Below the mushroom cloud, a charred mother and child embraced, countless corpses floated in rivers, and buildings burned to the ground. Tens of thousands were burned in those flames. By year’s end, 140,000 irreplaceable lives had been taken, that number including Koreans, Chinese, Southeast Asians, and American prisoners of war.

Those who managed to survive, their lives grotesquely distorted, were left to suffer serious physical and emotional aftereffects compounded by discrimination and prejudice. Children stole or fought routinely to survive. A young boy rendered an A-bomb orphan still lives alone; a wife was divorced when her exposure was discovered. The suffering continues.

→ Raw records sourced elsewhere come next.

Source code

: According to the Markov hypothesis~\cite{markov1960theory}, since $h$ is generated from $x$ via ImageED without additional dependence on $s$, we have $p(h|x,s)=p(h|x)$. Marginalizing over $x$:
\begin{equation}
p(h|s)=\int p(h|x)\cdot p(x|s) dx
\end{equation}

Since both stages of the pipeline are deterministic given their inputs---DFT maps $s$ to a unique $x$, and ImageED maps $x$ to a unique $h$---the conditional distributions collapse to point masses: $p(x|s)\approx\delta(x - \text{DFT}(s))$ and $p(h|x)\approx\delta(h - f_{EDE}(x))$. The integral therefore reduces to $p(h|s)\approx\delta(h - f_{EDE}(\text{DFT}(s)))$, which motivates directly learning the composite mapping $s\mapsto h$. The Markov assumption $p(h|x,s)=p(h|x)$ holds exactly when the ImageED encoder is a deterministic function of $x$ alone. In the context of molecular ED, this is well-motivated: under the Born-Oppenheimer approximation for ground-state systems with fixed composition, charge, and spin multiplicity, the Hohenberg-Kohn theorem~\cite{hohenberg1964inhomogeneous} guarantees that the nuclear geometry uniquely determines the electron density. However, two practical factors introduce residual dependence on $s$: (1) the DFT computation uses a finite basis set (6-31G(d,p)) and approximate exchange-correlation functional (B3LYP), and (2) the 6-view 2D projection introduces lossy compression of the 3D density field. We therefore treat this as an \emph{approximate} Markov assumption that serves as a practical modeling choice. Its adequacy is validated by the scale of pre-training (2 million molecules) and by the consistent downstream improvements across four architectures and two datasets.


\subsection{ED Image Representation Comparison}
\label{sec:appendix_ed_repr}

“Madotekure!” This is the heartbroken cry of hibakusha who want Hiroshima — their hometown, their families, their own minds and bodies — put back the way it was.

One hundred years after opening as the Hiroshima Prefectural Commercial Exhibition Hall and 70 years after the atomic bombing, the A-bomb Dome still watches over Hiroshima. In front of this witness to history, I want us all, once again, to face squarely what the A-bomb did and embrace fully the spirit of the hibakusha.

Meanwhile, our world still bristles with more than 15,000 nuclear weapons, and policymakers in the nuclear-armed states remain trapped in provincial thinking, repeating by word and deed their nuclear intimidation. We now know about the many incidents and accidents that have taken us to the brink of nuclear war or nuclear explosions. Today, we worry as well about nuclear terrorism.

As long as nuclear weapons exist, anyone could become a hibakusha at any time. If that happens, the damage will reach indiscriminately beyond national borders. People of the world, please listen carefully to the words of the hibakusha and, profoundly accepting the spirit of Hiroshima, contemplate the nuclear problem as your own.

A woman who was 16 at the time appeals, “Expanding ever wider the circle of harmony that includes your family, friends, and neighbors links directly to world peace. Empathy, kindness, solidarity — these are not just intellectual concepts; we have to feel them in our bones.” A man who was 12 emphasizes, “War means tragedy for adults and children alike. Empathy, caring, loving others and oneself — this is where peace comes from.”

These heartrending messages, forged in a cauldron of suffering and sorrow, transcend hatred and rejection. Their spirit is generosity and love for humanity; their focus is the future of humankind.

Human beings transcend differences of nationality, race, religion, and language to live out our one-time-only lives on the planet we share. To coexist we must abolish the absolute evil and ultimate inhumanity that is nuclear weapons.

Now is the time to start taking action. Young people are already starting petition drives, posting messages, organizing marches and launching a variety of efforts. Let’s all work together to build an enormous ground swell.

In this milestone 70th year, the average hibakusha is now over 80 years old. The city of Hiroshima will work even harder to preserve the facts of the bombing, disseminate them to the world, and convey them to coming generations.

At the same time, as president of Mayors for Peace, now with more than 6,700 member cities, Hiroshima will act with determination, doing everything in our power to accelerate the international trend toward negotiations for a nuclear weapons convention and abolition of nuclear weapons by 2020.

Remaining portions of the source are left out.